Go to the line holding "of certain subproblem." in the entries below and write out exactly every line down to and including the line holding "Let's try this".
<<<<
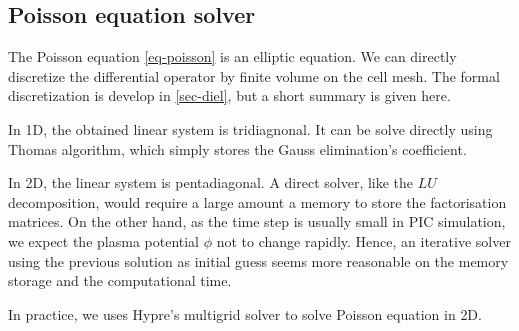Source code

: \subsection{Poisson equation solver} \label{subsec-poissonintro}

The Poisson equation \vref{eq-poisson} is an elliptic equation.
We can directly discretize the differential operator by finite volume on the cell mesh.
The formal discretization is develop in \cref{sec-diel}, but a short summary is given here.

In \ac{1D}, the obtained linear system is tridiagnonal.
It can be solve directly using {\sc Thomas} algorithm, which simply stores the Gauss elimination's coefficient.

In \ac{2D}, the linear system is pentadiagonal.
A direct solver, like the $LU$ decomposition, would require a large amount a memory to store the factorisation matrices.
On the other hand, as the time step is usually small in \ac{PIC} simulation, we expect the plasma potential $\phi$ not to change rapidly.
Hence, an iterative solver using the previous solution as initial guess seems more reasonable on the memory storage and the computational time.

In practice, we uses {\sc Hypre}'s multigrid solver to solve Poisson equation in \ac{2D}.
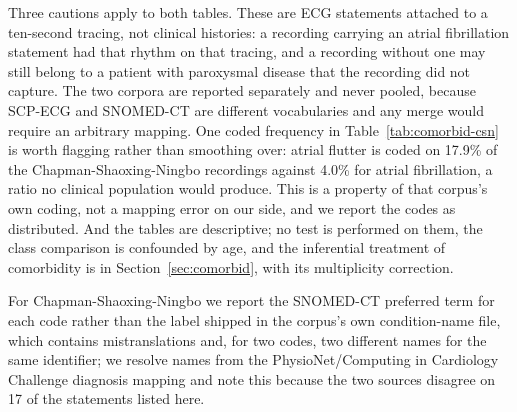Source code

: \documentclass[11pt]{article}
\begin{document}
Three cautions apply to both tables. These are ECG statements attached to a ten-second tracing, not clinical histories: a recording carrying an atrial fibrillation statement had that rhythm on that tracing, and a recording without one may still belong to a patient with paroxysmal disease that the recording did not capture. The two corpora are reported separately and never pooled, because SCP-ECG and SNOMED-CT are different vocabularies and any merge would require an arbitrary mapping. One coded frequency in Table~\ref{tab:comorbid-csn} is worth flagging rather than smoothing over: atrial flutter is coded on 17.9\% of the Chapman-Shaoxing-Ningbo recordings against 4.0\% for atrial fibrillation, a ratio no clinical population would produce. This is a property of that corpus's own coding, not a mapping error on our side, and we report the codes as distributed. And the tables are descriptive; no test is performed on them, the class comparison is confounded by age, and the inferential treatment of comorbidity is in Section~\ref{sec:comorbid}, with its multiplicity correction.

For Chapman-Shaoxing-Ningbo we report the SNOMED-CT preferred term for each code rather than the label shipped in the corpus's own condition-name file, which contains mistranslations and, for two codes, two different names for the same identifier; we resolve names from the PhysioNet/Computing in Cardiology Challenge diagnosis mapping \cite{georgia} and note this because the two sources disagree on 17 of the statements listed here.
\end{document}
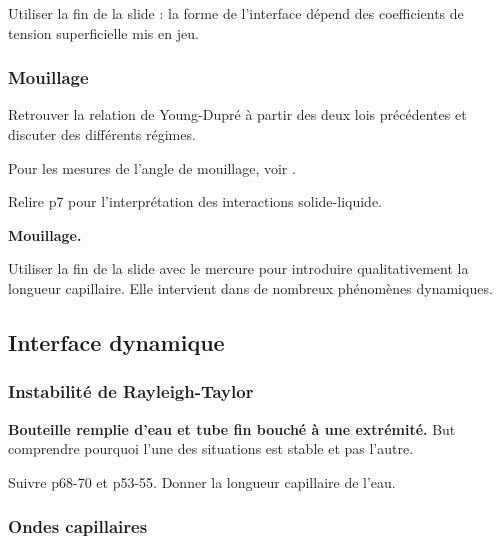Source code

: \begin{transition}
Utiliser la fin de la slide : la forme de l'interface dépend des coefficients de tension superficielle mis en jeu.
\end{transition}

\subsubsection{Mouillage}

Retrouver la relation de Young-Dupré à partir des deux lois précédentes \cite{Sanz2016} et discuter des différents régimes.

\begin{remarque}
Pour les mesures de l'angle de mouillage, voir \cite{Guyon2001}.

\noindent
Relire \cite{Marchand2011} p7 pour l'interprétation des interactions solide-liquide.
\end{remarque}

\begin{slide}
\textbf{Mouillage.}
\end{slide}

\begin{transition}
Utiliser la fin de la slide avec le mercure pour introduire qualitativement la longueur capillaire.
Elle intervient dans de nombreux phénomènes dynamiques.
\end{transition}

\subsection{Interface dynamique}

\subsubsection{Instabilité de Rayleigh-Taylor}

\begin{experience}
\textbf{Bouteille remplie d'eau et tube fin bouché à une extrémité.}
But comprendre pourquoi l'une des situations est stable et pas l'autre.
\end{experience}
Suivre \cite{Guyon2001} p68-70 et \cite{Charru2007} p53-55.
Donner la longueur capillaire de l'eau.

\subsubsection{Ondes capillaires}

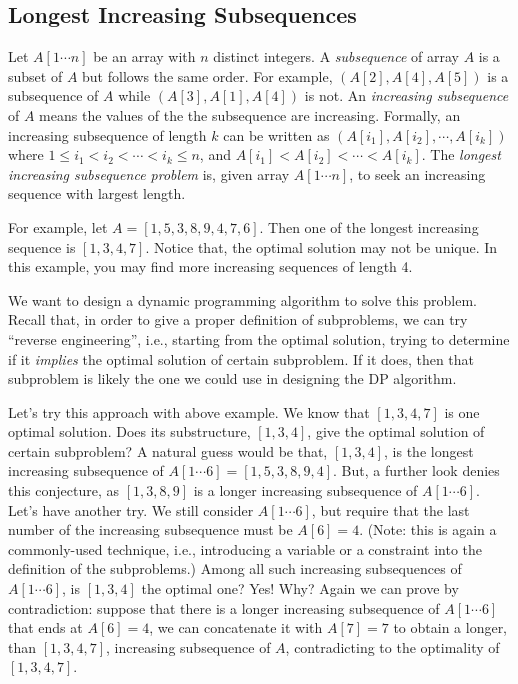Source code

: \subsection*{Longest Increasing Subsequences}

Let $A[1\cdots n]$ be an array with $n$ distinct integers.
A \emph{subsequence} of array $A$ is a subset of $A$ but follows
the same order. For example, $(A[2], A[4], A[5])$ is a subsequence of $A$
while $(A[3], A[1], A[4])$ is not.
An \emph{increasing subsequence} of $A$ means the values of the
the subsequence are increasing.
Formally, an increasing subsequence of length $k$ can be written
as $(A[i_1], A[i_2], \cdots, A[i_k])$ where $1\le i_1 < i_2 < \cdots < i_k \le n$,
and $A[i_1] < A[i_2] < \cdots < A[i_k]$.
The \emph{longest increasing subsequence problem} is, given array $A[1\cdots n]$,
to seek an increasing sequence with largest length.

For example, let $A = [1, 5, 3, 8, 9, 4, 7, 6]$. Then one of the longest
increasing sequence is $[1, 3, 4, 7]$. Notice that, the optimal solution
may not be unique. In this example, you may find more increasing sequences 
of length 4.

We want to design a dynamic programming algorithm to solve this problem.
Recall that, in order to give a proper definition of subproblems,
we can try ``reverse engineering'', i.e., starting from the optimal
solution, trying to determine if it \emph{implies} the optimal solution
of certain subproblem. If it does, then that subproblem is likely the one
we could use in designing the DP algorithm.

Let's try this approach with above example. We know that $[1, 3, 4, 7]$
is one optimal solution. Does its substructure, $[1, 3, 4]$, give the optimal
solution of certain subproblem? A natural guess would be that, $[1, 3, 4]$,
is the longest increasing subsequence of $A[1\cdots 6] = [1, 5, 3, 8, 9, 4]$.
But, a further look denies this conjecture, as $[1, 3, 8, 9]$ is a longer
increasing subsequence of $A[1\cdots 6]$.
Let's have another try. We still consider $A[1\cdots 6]$, but require that
the last number of the increasing subsequence must be $A[6] = 4$.
(Note: this is again a commonly-used technique, i.e., introducing a variable or a constraint
into the definition of the subproblems.)
Among all such increasing subsequences of $A[1\cdots 6]$, is $[1, 3, 4]$ the optimal one?
Yes! Why? Again we can prove by contradiction: suppose that there is a longer increasing subsequence of $A[1\cdots 6]$
that ends at $A[6] = 4$, we can concatenate it with $A[7] = 7$ to obtain 
a longer, than $[1, 3, 4, 7]$, increasing subsequence of $A$, contradicting
to the optimality of $[1, 3, 4, 7]$.

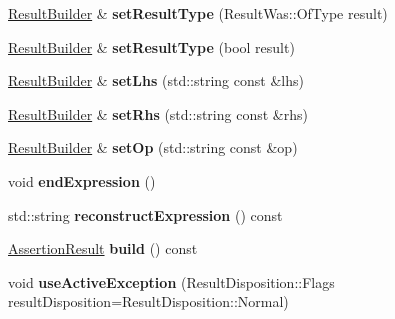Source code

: \begin{DoxyCompactItemize}
\item 
\hypertarget{classCatch_1_1ResultBuilder_af896e372db9d7fc90ddeceff3ad110d0}{
\hyperlink{classCatch_1_1ResultBuilder}{ResultBuilder} \& {\bfseries setResultType} (ResultWas::OfType result)}
\label{classCatch_1_1ResultBuilder_af896e372db9d7fc90ddeceff3ad110d0}

\item 
\hypertarget{classCatch_1_1ResultBuilder_ae504348b073d0360bfd5fc33347ec689}{
\hyperlink{classCatch_1_1ResultBuilder}{ResultBuilder} \& {\bfseries setResultType} (bool result)}
\label{classCatch_1_1ResultBuilder_ae504348b073d0360bfd5fc33347ec689}

\item 
\hypertarget{classCatch_1_1ResultBuilder_a5de584deec90fc6b7cc5bcf9eb636442}{
\hyperlink{classCatch_1_1ResultBuilder}{ResultBuilder} \& {\bfseries setLhs} (std::string const \&lhs)}
\label{classCatch_1_1ResultBuilder_a5de584deec90fc6b7cc5bcf9eb636442}

\item 
\hypertarget{classCatch_1_1ResultBuilder_aaeb41a00cf352c7a0bcf75a0ded0a4a2}{
\hyperlink{classCatch_1_1ResultBuilder}{ResultBuilder} \& {\bfseries setRhs} (std::string const \&rhs)}
\label{classCatch_1_1ResultBuilder_aaeb41a00cf352c7a0bcf75a0ded0a4a2}

\item 
\hypertarget{classCatch_1_1ResultBuilder_a8232ed051ed7f6adfbc152c98aa1dc0c}{
\hyperlink{classCatch_1_1ResultBuilder}{ResultBuilder} \& {\bfseries setOp} (std::string const \&op)}
\label{classCatch_1_1ResultBuilder_a8232ed051ed7f6adfbc152c98aa1dc0c}

\item 
\hypertarget{classCatch_1_1ResultBuilder_a75ac2dbabd8d4b4b3a75de9bbc3abf02}{
void {\bfseries endExpression} ()}
\label{classCatch_1_1ResultBuilder_a75ac2dbabd8d4b4b3a75de9bbc3abf02}

\item 
\hypertarget{classCatch_1_1ResultBuilder_ad34bc9b83d5cbd5d960903e5a3c6c96c}{
std::string {\bfseries reconstructExpression} () const }
\label{classCatch_1_1ResultBuilder_ad34bc9b83d5cbd5d960903e5a3c6c96c}

\item 
\hypertarget{classCatch_1_1ResultBuilder_a31eba48feb02817d2151e31bd8331eeb}{
\hyperlink{classCatch_1_1AssertionResult}{AssertionResult} {\bfseries build} () const }
\label{classCatch_1_1ResultBuilder_a31eba48feb02817d2151e31bd8331eeb}

\item 
\hypertarget{classCatch_1_1ResultBuilder_a5bbd2f14a678f3e8d0f791ac6d233d65}{
void {\bfseries useActiveException} (ResultDisposition::Flags resultDisposition=ResultDisposition::Normal)}
\label{classCatch_1_1ResultBuilder_a5bbd2f14a678f3e8d0f791ac6d233d65}


\end{DoxyCompactItemize}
>>>>
→ **Response to the exercise**:
of certain subproblem. If it does, then that subproblem is likely the one
we could use in designing the DP algorithm.

Let's try this approach with above example. We know that $[1, 3, 4, 7]$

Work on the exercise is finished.